Basis for Effective Treatment
 
Basis
Scientific research shows that treatment can help many people change destructive behaviors, avoid relapse, and successfully remove themselves from a life of substance abuse and addiction. 

Scientific research shows that treatment can help many people change destructive behaviors, avoid relapse, and successfully remove themselves from a life of substance abuse and addiction. Recovery from drug addiction is a long-term process and frequently requires multiple episodes of treatment. Based on this research, key principles have been identified that should form the basis of any effective treatment program:

· No single treatment is appropriate for all individuals.
· Treatment needs to be readily available.
· Effective treatment attends to multiple needs of the individual, not just his or her drug addiction. 
· An individual’s treatment and services plan must be assessed often and modified to meet the person’s changing needs.
· Remaining in treatment for an adequate period of time is critical for treatment effectiveness.
· Counseling and other behavioral therapies are critical components of virtually all effective treatments for addiction. 
· For certain types of disorders, medications are an important element of treatment, especially when combined with counseling and other behavioral therapies.
· Addicted or drug-abusing individuals with coexisting mental disorders should have both disorders treated in an integrated way. 
· Medical management of withdrawal syndrome is only the first stage of addiction treatment and by itself does little to change long-term drug use. 
· Treatment does not need to be voluntary to be effective. 
· Possible drug use during treatment must be monitored continuously. 
· Treatment programs should provide assessment for HIV/AIDS, hepatitis B and C, tuberculosis, and other infectious diseases, and should provide counseling to help patients modify or change behaviors that place themselves or others at risk of infection. 
· As is the case with other chronic, relapsing diseases, recovery from drug addiction can be a long-term process and typically requires multiple episodes of treatment, including "booster" sessions and other forms of continuing care.

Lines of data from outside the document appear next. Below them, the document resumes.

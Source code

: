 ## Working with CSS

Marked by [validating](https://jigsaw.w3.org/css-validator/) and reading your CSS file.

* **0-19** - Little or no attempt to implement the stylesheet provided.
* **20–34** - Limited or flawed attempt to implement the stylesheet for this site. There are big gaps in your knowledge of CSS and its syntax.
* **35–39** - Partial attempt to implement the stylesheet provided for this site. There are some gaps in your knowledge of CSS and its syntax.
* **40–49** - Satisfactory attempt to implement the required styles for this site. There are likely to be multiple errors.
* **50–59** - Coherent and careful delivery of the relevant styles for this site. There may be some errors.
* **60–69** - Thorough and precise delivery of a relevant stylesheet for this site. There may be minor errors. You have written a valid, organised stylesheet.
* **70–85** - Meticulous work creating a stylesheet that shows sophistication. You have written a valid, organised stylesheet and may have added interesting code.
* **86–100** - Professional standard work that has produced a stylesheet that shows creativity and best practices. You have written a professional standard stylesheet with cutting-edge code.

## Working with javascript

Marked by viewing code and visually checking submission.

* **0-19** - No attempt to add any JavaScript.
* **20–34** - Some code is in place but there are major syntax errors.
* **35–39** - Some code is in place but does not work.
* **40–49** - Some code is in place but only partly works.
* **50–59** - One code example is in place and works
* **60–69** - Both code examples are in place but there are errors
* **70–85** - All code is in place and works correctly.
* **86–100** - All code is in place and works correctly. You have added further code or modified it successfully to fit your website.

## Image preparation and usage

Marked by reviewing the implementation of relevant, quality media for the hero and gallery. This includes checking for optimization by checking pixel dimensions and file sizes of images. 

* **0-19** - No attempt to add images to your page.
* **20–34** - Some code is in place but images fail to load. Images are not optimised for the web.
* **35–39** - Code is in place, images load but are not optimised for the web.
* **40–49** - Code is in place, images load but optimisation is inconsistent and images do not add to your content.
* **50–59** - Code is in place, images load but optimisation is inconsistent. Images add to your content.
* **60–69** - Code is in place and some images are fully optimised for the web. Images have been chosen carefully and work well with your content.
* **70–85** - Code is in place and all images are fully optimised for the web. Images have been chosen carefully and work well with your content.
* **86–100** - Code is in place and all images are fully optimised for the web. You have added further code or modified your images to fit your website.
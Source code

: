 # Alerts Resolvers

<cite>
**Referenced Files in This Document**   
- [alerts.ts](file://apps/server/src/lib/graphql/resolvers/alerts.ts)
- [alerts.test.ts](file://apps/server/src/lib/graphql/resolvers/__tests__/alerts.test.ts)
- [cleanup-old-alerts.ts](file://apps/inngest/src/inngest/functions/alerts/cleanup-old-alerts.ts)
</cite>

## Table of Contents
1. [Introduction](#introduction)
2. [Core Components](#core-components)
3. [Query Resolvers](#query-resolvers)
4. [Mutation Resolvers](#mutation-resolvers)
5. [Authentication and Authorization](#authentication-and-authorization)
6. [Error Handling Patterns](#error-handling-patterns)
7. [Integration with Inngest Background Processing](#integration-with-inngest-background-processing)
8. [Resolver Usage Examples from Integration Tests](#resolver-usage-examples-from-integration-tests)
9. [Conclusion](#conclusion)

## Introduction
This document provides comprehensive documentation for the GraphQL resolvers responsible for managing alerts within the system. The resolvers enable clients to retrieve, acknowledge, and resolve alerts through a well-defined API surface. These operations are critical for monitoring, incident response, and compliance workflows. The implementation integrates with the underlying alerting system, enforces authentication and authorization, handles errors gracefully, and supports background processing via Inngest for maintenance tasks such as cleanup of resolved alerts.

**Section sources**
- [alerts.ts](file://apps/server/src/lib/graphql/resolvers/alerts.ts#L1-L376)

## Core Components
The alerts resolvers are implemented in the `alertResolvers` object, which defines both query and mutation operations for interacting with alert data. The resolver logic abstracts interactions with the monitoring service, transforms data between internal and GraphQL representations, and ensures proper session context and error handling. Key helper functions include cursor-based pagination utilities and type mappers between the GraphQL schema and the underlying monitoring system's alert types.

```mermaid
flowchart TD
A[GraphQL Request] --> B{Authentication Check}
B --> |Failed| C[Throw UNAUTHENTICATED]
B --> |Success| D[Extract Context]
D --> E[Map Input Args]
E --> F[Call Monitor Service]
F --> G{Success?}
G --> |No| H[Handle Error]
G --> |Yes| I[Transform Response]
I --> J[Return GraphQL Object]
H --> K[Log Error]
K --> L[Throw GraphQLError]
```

Effective Treatment Approaches

Medication and behavioral therapy, alone or in combination, are aspects of an overall therapeutic process that often begins with detoxification, followed by treatment and relapse prevention. Easing withdrawal symptoms can be important in the initiation of treatment; preventing relapse is necessary for maintaining its effects. And sometimes, as with other chronic conditions, episodes of relapse may require a return to prior treatment components. A continuum of care that includes a customized treatment regimen, addressing all aspects of an individual's life, including medical and mental health services, and followup options (e.g., community- or family-based recovery support systems) can be crucial to a person’s success in achieving and maintaining a drug-free lifestyle.

Medications can be used to help with different aspects of the treatment process

Withdrawal: Medications offer help in suppressing withdrawal symptoms during detoxification. However, medically assisted withdrawal is not in itself "treatment"—it is only the first step in the treatment process. Patients who go through medically assisted withdrawal but do not receive any further treatment show drug abuse patterns similar to those who were never treated.

Treatment: Medications can be used to help re-establish normal brain function and to prevent relapse and diminish cravings throughout the treatment process. Currently, we have medications for opioid (heroin, morphine) and tobacco (nicotine) addiction, and are developing others for treating stimulant (cocaine, methamphetamine) and cannabis (marijuana) addiction.
Methadone and buprenorphine, for example, are effective medications for the treatment of opiate addiction. Acting on the same targets in the brain as heroin and morphine, these medications block the drug's effects, suppress withdrawal symptoms, and relieve craving for the drug. This helps patients to disengage from drug-seeking and related criminal behavior and be more receptive to behavioral treatments.

Buprenorphine: This is a relatively new and important treatment medication. NIDA-supported basic and clinical research led to the development of buprenorphine (Subutex or, in combination with naloxone, Suboxone), and demonstrated it to be a safe and acceptable addiction treatment. While these products were being developed in concert with industry partners, Congress passed the Drug Addiction Treatment Act (DATA 2000), permitting qualified physicians to prescribe narcotic medications (Schedules III to V) for the treatment of opioid addiction. This legislation created a major paradigm shift by allowing access to opiate treatment in a medical setting rather than limiting it to specialized drug treatment clinics. To date, nearly 10,000 physicians have taken the training needed to prescribe these two medications, and nearly 7,000 have registered as potential providers.